== WORK TO COMPLETE ==
Only text lines belong in the answer: the lines from the first one in the records through the line with "<span data-stream='numbers' data-title='EventStream", copied exactly.

== EXERCISE INPUTS ==
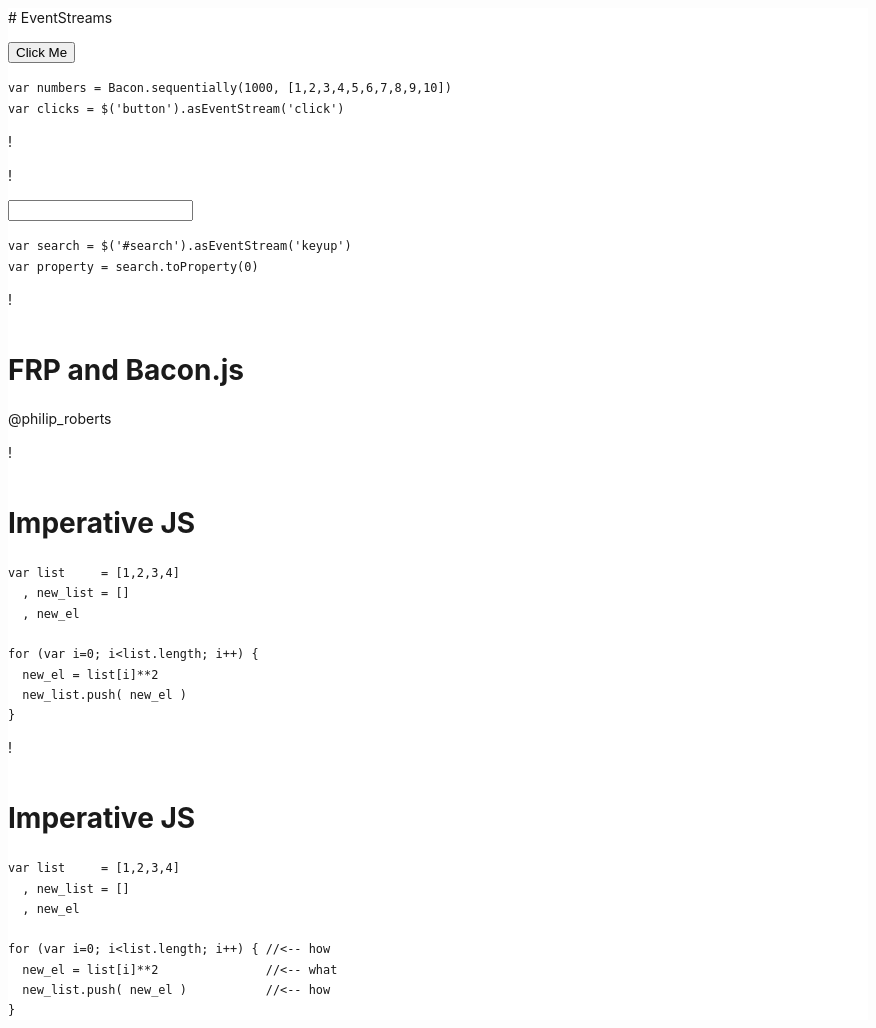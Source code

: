 # EventStreams

<button>Click Me</button>

    var numbers = Bacon.sequentially(1000, [1,2,3,4,5,6,7,8,9,10])
    var clicks = $('button').asEventStream('click')

<span data-stream='numbers' data-title='EventStream - Numbers' class='stream'></span>
<span data-stream='click' data-title='EventStream - Clicks' class='stream'></span>



!

<span data-property='property' data-title='Property' class='property'></span>

!





<input id='search'>

    var search = $('#search').asEventStream('keyup')
    var property = search.toProperty(0)

<span data-stream='search' data-title='Stream' class='stream'></span>

!

# FRP and Bacon.js
@philip_roberts

!

# Imperative JS
    var list     = [1,2,3,4]
      , new_list = []
      , new_el

    for (var i=0; i<list.length; i++) {
      new_el = list[i]**2
      new_list.push( new_el )
    }

!

# Imperative JS
    var list     = [1,2,3,4]
      , new_list = []
      , new_el

    for (var i=0; i<list.length; i++) { //<-- how
      new_el = list[i]**2               //<-- what
      new_list.push( new_el )           //<-- how
    }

== RESULT OF THIS TASK ==
Source code

: # EventStreams

<button>Click Me</button>

    var numbers = Bacon.sequentially(1000, [1,2,3,4,5,6,7,8,9,10])
    var clicks = $('button').asEventStream('click')

<span data-stream='numbers' data-title='EventStream - Numbers' class='stream'></span>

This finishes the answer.